::: Record excerpts :::

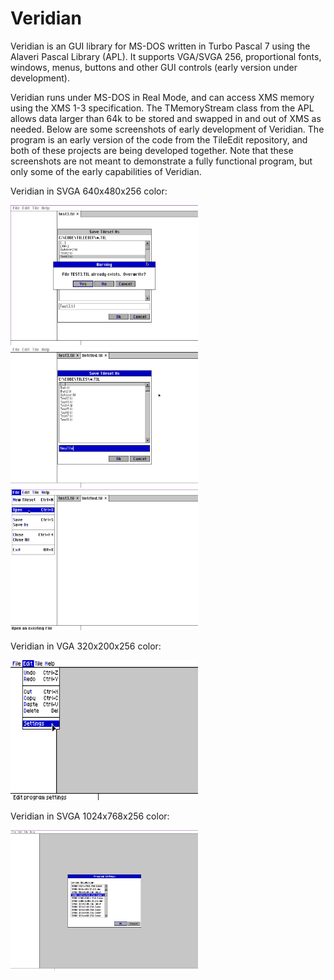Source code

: # Veridian
Veridian is an GUI library for MS-DOS written in Turbo Pascal 7 using the Alaveri Pascal Library (APL).  It supports VGA/SVGA 256, proportional fonts, windows, menus, buttons and other GUI controls (early version under development).

Veridian runs under MS-DOS in Real Mode, and can access XMS memory using the XMS 1-3 specification.  The TMemoryStream class from the APL allows data larger than 64k to be stored and swapped in and out of XMS as needed.  Below are some screenshots of early development of Veridian.  The program is an early version of the code from the TileEdit repository, and both of these projects are being developed together.  Note that these screenshots are not meant to demonstrate a fully functional program, but only some of the early capabilities of Veridian.

Veridian in SVGA 640x480x256 color:

<img src="ScreenShots/Veridian1.png" style="width:300px" /> <img src="ScreenShots/Veridian2.png" style="width:300px" /> <img src="ScreenShots/Veridian3.png" style="width:300px" />

Veridian in VGA 320x200x256 color:

<img src="ScreenShots/Veridian4.png" style="width:300px" /> 

Veridian in SVGA 1024x768x256 color:

<img src="ScreenShots/Veridian5.png" style="width:300px" />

:::

» Your goal: In the entries above, which lines hold the string "using"? Report all of them.

» Reply to the task:
Veridian is an GUI library for MS-DOS written in Turbo Pascal 7 using the Alaveri Pascal Library (APL).  It supports VGA/SVGA 256, proportional fonts, windows, menus, buttons and other GUI controls (early version under development).
Veridian runs under MS-DOS in Real Mode, and can access XMS memory using the XMS 1-3 specification.  The TMemoryStream class from the APL allows data larger than 64k to be stored and swapped in and out of XMS as needed.  Below are some screenshots of early development of Veridian.  The program is an early version of the code from the TileEdit repository, and both of these projects are being developed together.  Note that these screenshots are not meant to demonstrate a fully functional program, but only some of the early capabilities of Veridian.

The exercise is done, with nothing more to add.